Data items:
=-=-=-=-=

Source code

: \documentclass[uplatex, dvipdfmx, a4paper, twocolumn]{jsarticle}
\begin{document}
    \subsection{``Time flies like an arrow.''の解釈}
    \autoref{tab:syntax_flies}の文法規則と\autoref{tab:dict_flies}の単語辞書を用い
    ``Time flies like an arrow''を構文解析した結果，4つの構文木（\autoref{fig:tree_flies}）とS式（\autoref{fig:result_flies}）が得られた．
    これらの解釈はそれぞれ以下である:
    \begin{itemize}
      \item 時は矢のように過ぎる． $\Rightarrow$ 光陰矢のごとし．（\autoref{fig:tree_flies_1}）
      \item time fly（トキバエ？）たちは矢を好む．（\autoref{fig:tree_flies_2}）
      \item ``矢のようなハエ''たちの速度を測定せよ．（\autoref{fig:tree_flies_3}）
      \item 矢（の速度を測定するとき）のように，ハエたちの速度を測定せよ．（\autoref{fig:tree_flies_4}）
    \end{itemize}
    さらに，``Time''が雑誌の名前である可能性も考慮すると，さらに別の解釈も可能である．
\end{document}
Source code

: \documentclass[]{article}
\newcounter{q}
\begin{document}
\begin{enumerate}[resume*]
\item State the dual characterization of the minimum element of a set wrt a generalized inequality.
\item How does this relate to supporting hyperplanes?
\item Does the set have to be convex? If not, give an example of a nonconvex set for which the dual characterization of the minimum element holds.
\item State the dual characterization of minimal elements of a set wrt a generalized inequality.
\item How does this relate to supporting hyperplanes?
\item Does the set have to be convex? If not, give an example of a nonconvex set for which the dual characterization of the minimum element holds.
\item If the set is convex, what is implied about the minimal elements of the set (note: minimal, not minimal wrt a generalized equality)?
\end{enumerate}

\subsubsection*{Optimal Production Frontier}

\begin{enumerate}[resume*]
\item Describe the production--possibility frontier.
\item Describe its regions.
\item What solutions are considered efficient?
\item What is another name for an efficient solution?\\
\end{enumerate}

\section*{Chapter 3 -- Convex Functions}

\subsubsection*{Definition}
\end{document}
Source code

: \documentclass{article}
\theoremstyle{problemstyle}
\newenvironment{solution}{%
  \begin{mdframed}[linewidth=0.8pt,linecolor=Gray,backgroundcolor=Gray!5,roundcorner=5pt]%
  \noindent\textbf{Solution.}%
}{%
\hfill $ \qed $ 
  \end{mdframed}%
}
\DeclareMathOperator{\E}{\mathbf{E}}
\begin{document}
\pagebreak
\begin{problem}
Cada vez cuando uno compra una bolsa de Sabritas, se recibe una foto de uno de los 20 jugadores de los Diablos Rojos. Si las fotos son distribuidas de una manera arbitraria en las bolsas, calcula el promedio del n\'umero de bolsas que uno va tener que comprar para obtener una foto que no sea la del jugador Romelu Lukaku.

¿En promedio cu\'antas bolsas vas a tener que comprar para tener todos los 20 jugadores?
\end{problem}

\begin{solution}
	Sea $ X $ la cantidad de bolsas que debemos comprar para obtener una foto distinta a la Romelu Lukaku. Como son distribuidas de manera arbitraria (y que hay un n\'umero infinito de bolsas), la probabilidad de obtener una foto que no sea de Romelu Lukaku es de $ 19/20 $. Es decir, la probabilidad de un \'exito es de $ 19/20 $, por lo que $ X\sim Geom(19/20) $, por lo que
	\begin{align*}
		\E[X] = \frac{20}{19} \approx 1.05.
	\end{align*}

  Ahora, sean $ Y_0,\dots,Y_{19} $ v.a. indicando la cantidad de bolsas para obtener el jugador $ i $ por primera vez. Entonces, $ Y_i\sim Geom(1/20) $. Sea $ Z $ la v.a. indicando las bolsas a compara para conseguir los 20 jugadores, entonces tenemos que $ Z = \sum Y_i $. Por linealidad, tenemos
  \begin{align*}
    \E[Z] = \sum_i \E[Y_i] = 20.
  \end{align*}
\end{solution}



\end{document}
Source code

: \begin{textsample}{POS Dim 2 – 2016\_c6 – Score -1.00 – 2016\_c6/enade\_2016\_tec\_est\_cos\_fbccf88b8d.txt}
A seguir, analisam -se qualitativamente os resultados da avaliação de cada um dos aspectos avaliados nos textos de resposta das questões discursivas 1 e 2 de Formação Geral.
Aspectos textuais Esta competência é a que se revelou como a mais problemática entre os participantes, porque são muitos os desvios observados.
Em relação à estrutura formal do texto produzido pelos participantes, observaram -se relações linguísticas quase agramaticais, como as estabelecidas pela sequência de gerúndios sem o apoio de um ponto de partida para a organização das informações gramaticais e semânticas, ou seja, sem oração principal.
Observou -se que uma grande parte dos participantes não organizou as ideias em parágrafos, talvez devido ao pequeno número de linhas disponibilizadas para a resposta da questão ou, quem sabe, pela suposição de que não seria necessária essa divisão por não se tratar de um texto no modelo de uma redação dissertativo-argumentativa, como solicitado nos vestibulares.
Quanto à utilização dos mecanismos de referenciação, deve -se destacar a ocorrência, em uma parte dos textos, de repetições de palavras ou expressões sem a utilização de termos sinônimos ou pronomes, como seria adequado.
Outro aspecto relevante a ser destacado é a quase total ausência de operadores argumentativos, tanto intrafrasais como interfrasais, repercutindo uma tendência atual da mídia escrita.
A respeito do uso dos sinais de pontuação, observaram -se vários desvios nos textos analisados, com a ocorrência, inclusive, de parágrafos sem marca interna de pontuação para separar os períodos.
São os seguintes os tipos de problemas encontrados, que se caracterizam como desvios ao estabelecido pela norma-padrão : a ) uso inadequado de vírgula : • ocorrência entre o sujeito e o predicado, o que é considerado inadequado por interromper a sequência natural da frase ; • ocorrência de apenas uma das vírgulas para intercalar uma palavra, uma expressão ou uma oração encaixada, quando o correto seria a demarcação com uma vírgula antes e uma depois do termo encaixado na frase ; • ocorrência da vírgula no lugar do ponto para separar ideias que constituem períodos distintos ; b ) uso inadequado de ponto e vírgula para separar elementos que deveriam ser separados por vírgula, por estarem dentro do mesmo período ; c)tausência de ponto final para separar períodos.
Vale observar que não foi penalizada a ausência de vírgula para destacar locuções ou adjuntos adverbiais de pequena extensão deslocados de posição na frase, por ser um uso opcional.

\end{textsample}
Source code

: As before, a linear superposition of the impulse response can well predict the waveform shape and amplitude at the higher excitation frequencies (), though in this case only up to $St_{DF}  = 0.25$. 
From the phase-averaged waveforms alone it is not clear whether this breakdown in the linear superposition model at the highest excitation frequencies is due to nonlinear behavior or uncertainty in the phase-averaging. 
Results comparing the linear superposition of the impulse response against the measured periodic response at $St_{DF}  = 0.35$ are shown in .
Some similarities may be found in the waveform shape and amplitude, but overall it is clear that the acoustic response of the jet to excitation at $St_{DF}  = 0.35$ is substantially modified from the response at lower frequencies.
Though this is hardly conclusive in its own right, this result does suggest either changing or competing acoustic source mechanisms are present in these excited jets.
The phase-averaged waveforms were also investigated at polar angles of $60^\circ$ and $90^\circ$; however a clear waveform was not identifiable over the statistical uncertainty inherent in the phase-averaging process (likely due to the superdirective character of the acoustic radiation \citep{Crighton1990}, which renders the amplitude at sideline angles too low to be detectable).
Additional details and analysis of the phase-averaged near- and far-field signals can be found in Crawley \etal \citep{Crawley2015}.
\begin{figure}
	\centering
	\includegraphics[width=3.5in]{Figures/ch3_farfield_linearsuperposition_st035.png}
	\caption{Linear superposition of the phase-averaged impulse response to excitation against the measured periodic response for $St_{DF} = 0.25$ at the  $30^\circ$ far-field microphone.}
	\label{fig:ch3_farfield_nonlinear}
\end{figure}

=-=-=-=-=

» **Activity**
The word is "jugadores". Copy every line above where it appears.

» **Solution to this task**
Cada vez cuando uno compra una bolsa de Sabritas, se recibe una foto de uno de los 20 jugadores de los Diablos Rojos. Si las fotos son distribuidas de una manera arbitraria en las bolsas, calcula el promedio del n\'umero de bolsas que uno va tener que comprar para obtener una foto que no sea la del jugador Romelu Lukaku.
¿En promedio cu\'antas bolsas vas a tener que comprar para tener todos los 20 jugadores?
  Ahora, sean $ Y_0,\dots,Y_{19} $ v.a. indicando la cantidad de bolsas para obtener el jugador $ i $ por primera vez. Entonces, $ Y_i\sim Geom(1/20) $. Sea $ Z $ la v.a. indicando las bolsas a compara para conseguir los 20 jugadores, entonces tenemos que $ Z = \sum Y_i $. Por linealidad, tenemos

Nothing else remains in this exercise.